Photocatalysis using ‘easy-to-separate’ metal-oxide/sulfide monoliths is a promising method to tackle the grievous issue of water pollution. Here, ‘mimosa pudica’ flower-like Sb2S3/SiO2 monoliths were prepared by impregnation of antimony chloride solution in silica monoliths followed by treatment with potassium thiocyanate, refluxing and calcination. The nanoflower-like morphology of the synthesized monoliths was verified using field emission scanning electron microscope images. The Brunauer–Emmett–Teller model for surface area analysis showed that monoliths had a high surface area of 83 m2/g with mesopore diameter of 13.61 nm. The purity/crystallinity and the elemental state of the sulfide were confirmed using X-ray diffraction analysis and X-ray photon spectroscopy whereas energy dispersive spectroscopy verified the homogeneous elemental distribution of the catalyst. The diffuse reflectance spectroscopy and photoluminescence spectroscopy confirmed that Sb2S3/SiO2 monoliths had a narrow band gap (∼1.57 eV) and low recombination rate of photoinduced charge carriers. Thermal stability of the materials was also investigated by thermogravimetric analysis. The photocatalytic performance of monoliths was examined by photodegradation of model pollutants methylene blue (MB) and thiamethoxam (TM). At optimum pH and catalyst-concentration, monoliths exhibited best efficiency (with high rate-constant) in sunlight for degradation of MB (96%; 0.018 min−1) and in UV light for degradation of TM (70%; 0.0057 min−1). The catalyst was reused for four cycles for degrading MB (∼71% efficiency). A comparative study with reported literature data confirmed the superiority of the monoliths for MB degradation. The trapping experiments indicated that superoxide anion radicals and holes had a dominant role in the MB and TM degradation, respectively. MB was mineralized almost completely exhibiting ∼99.7% removal of total organic carbon (TOC).

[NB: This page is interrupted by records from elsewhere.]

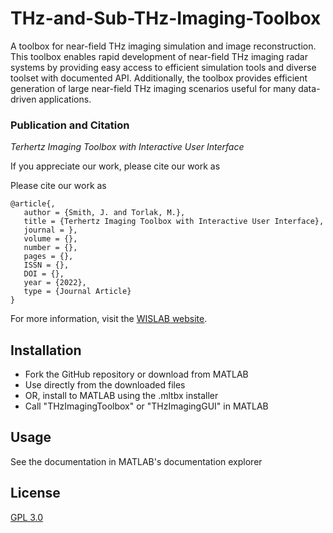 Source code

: # THz-and-Sub-THz-Imaging-Toolbox
A toolbox for near-field THz imaging simulation and image reconstruction.
This toolbox enables rapid development of near-field THz imaging radar systems by providing easy access to efficient simulation tools and diverse toolset with documented API. Additionally, the toolbox provides efficient generation of large near-field THz imaging scenarios useful for many data-driven applications.

### Publication and Citation
*Terhertz Imaging Toolbox with Interactive User Interface*

If you appreciate our work, please cite our work as

Please cite our work as
```
@article{,
   author = {Smith, J. and Torlak, M.},
   title = {Terhertz Imaging Toolbox with Interactive User Interface},
   journal = },
   volume = {},
   number = {},
   pages = {},
   ISSN = {},
   DOI = {},
   year = {2022},
   type = {Journal Article}
}
```

For more information, visit the [WISLAB website](https://labs.utdallas.edu/wislab).

## Installation

- Fork the GitHub repository or download from MATLAB
- Use directly from the downloaded files
- OR, install to MATLAB using the .mltbx installer
- Call "THzImagingToolbox" or "THzImagingGUI" in MATLAB

## Usage
See the documentation in MATLAB's documentation explorer

## License
[GPL 3.0](https://choosealicense.com/licenses/gpl-3.0/)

The photocatalytic treatment of industrial wastewater revealed ∼97% TOC- removal besides ∼92% removal of chemical oxygen demand. It validated that this photocatalyst is better than physicochemical treatment done by industries. This monolithic catalyst can indeed be advantageous for the remediation of perilous contaminants from a practical viewpoint.